REQUIRED ACTION
Nothing in the entries may change when you repeat them, and no images may appear.

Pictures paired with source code

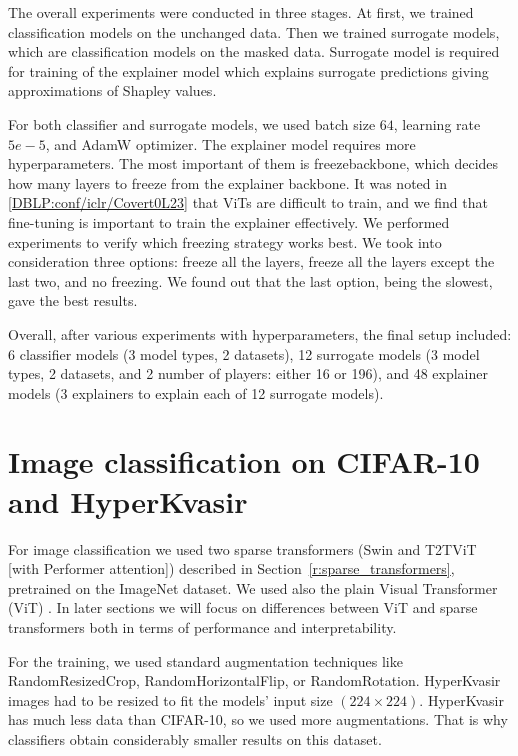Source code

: \documentclass[magisterska,en]{pracamgr}
\begin{document}
The overall experiments were conducted in three stages. At first, we trained classification models on the unchanged data. Then we trained surrogate models, which are classification models on the masked data. Surrogate model is required for training of the explainer model which explains surrogate predictions giving approximations of Shapley values.

For both classifier and surrogate models, we used batch size $64$, learning rate $5e-5$, and AdamW optimizer. The explainer model requires more hyperparameters. The most important of them is freeze\textunderscore backbone, which decides how many layers to freeze from the explainer backbone. It was noted in \ref{DBLP:conf/iclr/Covert0L23} that ViTs are difficult to train, and we find that fine-tuning is important to train the explainer effectively. We performed experiments to verify which freezing strategy works best. We took into consideration three options: freeze all the layers, freeze all the layers except the last two, and no freezing. We found out that the last option, being the slowest, gave the best results.

Overall, after various experiments with hyperparameters, the final setup included: 6 classifier models (3 model types, 2 datasets), 12 surrogate models (3 model types, 2 datasets, and 2 number of players: either 16 or 196), and 48 explainer models (3 explainers to explain each of 12 surrogate models).


\section{Image classification on CIFAR-10 and HyperKvasir}

For image classification we used two sparse transformers (Swin and T2T\textunderscore ViT [with Performer attention]) described in Section~\ref{r:sparse_transformers}, pretrained on the ImageNet dataset. 
We used also the plain Visual Transformer (ViT) \cite{DBLP:conf/iclr/DosovitskiyB0WZ21}. In later sections we will focus on differences between ViT and sparse transformers both in terms of performance and interpretability. 

For the training, we used standard augmentation techniques like RandomResizedCrop, RandomHorizontalFlip, or RandomRotation. HyperKvasir images had to be resized to fit the models' input size $(224\times 224)$. HyperKvasir has much less data than CIFAR-10, so we used more augmentations. That is why classifiers obtain considerably smaller results on this dataset.
\end{document}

OUTPUT OF THE TASK
Source code

: \documentclass[magisterska,en]{pracamgr}
\begin{document}
The overall experiments were conducted in three stages. At first, we trained classification models on the unchanged data. Then we trained surrogate models, which are classification models on the masked data. Surrogate model is required for training of the explainer model which explains surrogate predictions giving approximations of Shapley values.

For both classifier and surrogate models, we used batch size $64$, learning rate $5e-5$, and AdamW optimizer. The explainer model requires more hyperparameters. The most important of them is freeze\textunderscore backbone, which decides how many layers to freeze from the explainer backbone. It was noted in \ref{DBLP:conf/iclr/Covert0L23} that ViTs are difficult to train, and we find that fine-tuning is important to train the explainer effectively. We performed experiments to verify which freezing strategy works best. We took into consideration three options: freeze all the layers, freeze all the layers except the last two, and no freezing. We found out that the last option, being the slowest, gave the best results.

Overall, after various experiments with hyperparameters, the final setup included: 6 classifier models (3 model types, 2 datasets), 12 surrogate models (3 model types, 2 datasets, and 2 number of players: either 16 or 196), and 48 explainer models (3 explainers to explain each of 12 surrogate models).


\section{Image classification on CIFAR-10 and HyperKvasir}

For image classification we used two sparse transformers (Swin and T2T\textunderscore ViT [with Performer attention]) described in Section~\ref{r:sparse_transformers}, pretrained on the ImageNet dataset. 
We used also the plain Visual Transformer (ViT) \cite{DBLP:conf/iclr/DosovitskiyB0WZ21}. In later sections we will focus on differences between ViT and sparse transformers both in terms of performance and interpretability. 

For the training, we used standard augmentation techniques like RandomResizedCrop, RandomHorizontalFlip, or RandomRotation. HyperKvasir images had to be resized to fit the models' input size $(224\times 224)$. HyperKvasir has much less data than CIFAR-10, so we used more augmentations. That is why classifiers obtain considerably smaller results on this dataset.
\end{document}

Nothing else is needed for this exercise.